A PHYSICAL ANALOG MODEL OF EXTENSIONAL DEFORMATION IN THE YUCCA MOUNTAIN REGION, NEVADA

The structural geology of the Crater Flat (CF) basin, including Yucca Mountain, consists of west-dipping extensional faults that trend between 000^° and 030^°, with subsidiary strike-slip and reverse faults. Faulting developed in response to E-W or NW-SE extension coeval with deposition of Miocene tuffs. We consider CF as the deformed hanging wall of the east-dipping and listric-shaped Bare Mountain Fault (BMF). To simulate extensional deformation of CF, we developed a 1:100,000 scale model of the CF basin. The analog model consisted of a layered sandpack above a rigid wood and clay footwall.

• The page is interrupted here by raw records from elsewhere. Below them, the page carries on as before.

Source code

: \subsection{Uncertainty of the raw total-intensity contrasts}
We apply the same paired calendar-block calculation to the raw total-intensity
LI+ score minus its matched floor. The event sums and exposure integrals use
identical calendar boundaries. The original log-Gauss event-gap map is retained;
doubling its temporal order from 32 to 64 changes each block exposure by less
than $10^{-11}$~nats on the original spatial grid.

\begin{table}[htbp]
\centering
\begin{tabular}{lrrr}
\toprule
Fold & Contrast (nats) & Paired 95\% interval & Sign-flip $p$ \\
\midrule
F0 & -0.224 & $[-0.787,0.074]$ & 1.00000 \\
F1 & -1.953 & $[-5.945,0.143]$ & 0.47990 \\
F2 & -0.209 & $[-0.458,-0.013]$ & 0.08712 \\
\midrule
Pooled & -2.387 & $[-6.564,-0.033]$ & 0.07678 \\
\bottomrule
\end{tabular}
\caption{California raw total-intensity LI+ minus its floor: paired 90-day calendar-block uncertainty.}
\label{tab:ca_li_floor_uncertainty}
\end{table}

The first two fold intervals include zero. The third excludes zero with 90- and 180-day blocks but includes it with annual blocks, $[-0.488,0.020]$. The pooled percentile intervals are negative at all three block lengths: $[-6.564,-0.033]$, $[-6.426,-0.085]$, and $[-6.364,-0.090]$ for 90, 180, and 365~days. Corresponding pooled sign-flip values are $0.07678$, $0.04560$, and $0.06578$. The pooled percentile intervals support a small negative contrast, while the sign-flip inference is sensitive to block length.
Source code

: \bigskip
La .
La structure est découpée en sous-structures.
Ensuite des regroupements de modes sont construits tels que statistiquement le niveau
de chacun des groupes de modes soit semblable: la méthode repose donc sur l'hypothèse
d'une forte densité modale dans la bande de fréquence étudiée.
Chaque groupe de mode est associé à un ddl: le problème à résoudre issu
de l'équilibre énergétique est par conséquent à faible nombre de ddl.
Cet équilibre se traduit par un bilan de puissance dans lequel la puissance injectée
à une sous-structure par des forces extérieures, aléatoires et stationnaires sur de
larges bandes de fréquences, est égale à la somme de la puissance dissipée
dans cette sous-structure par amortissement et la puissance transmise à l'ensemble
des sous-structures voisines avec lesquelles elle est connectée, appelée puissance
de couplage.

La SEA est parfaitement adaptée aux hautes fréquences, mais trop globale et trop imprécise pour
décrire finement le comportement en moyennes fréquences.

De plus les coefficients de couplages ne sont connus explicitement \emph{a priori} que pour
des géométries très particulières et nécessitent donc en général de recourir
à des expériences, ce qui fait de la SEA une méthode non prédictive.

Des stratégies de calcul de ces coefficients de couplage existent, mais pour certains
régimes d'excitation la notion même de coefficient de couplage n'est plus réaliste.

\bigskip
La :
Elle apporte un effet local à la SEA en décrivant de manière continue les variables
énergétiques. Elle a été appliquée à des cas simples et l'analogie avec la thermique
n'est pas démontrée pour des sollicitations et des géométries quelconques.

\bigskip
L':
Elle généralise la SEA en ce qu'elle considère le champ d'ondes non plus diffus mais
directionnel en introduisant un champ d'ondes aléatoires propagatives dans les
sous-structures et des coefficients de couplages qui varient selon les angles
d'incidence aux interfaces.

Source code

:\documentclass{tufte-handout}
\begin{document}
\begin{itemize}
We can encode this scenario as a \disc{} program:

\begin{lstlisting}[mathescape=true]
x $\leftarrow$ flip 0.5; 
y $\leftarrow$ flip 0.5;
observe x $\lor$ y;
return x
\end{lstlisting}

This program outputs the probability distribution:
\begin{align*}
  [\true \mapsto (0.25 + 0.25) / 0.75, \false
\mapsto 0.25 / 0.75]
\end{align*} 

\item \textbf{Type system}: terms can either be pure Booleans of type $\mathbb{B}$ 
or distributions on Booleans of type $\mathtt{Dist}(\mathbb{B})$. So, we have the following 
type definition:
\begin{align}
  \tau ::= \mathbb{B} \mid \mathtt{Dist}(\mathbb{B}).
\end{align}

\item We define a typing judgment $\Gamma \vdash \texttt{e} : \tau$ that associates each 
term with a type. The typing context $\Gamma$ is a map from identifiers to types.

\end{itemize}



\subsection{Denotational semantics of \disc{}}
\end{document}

The BMF décollement was simulated by a plastic sheet that separated the sandpack from the footwall. Balanced cross sections drawn across northern and southern CF were used to define the shape of the BMF. In the northern section, the thickness of the hanging wall above the modeled BMF was 6 cm [2.4 in]. In the southern section, the hanging wall thickened to 12 cm [4.7 in]. An E-W lateral ramp connects the deeper southern and shallower northern hanging walls. This lateral ramp is interpreted to lie beneath a zone of NW trending strike-slip and oblique slip faults within Yucca Mountain and coincident with major displacement transfer from the Solitario Canyon fault in the east to the Fatigue Wash and Northern Windy Wash faults in the west. The analog model was deformed by E-W extension. Results show that the deformed model closely reproduces the pattern of faults observed within CF. At the southern end of the model, deformation of the hanging wall is characterized by large NS trending antithetic normal faults. At the northern end of the model, these faults transfer displacement to a set of smaller antithetic normal faults that lie much closer to the BMF. Above the lateral ramp an array of NW trending oblique to strike slip faults formed. Sequential sections cut through the model after completion resemble the balanced cross sections drawn through CF. These observations support tectonic interpretations in which faults in CF were produced by E-W or NW-SE extension of the CF hanging wall above an irregular-shaped BMF.

[This abstract is an independent product of the CNWRA and does not necessarily reflect the views or regulatory positions of the U.S. Nuclear Regulatory Commission.]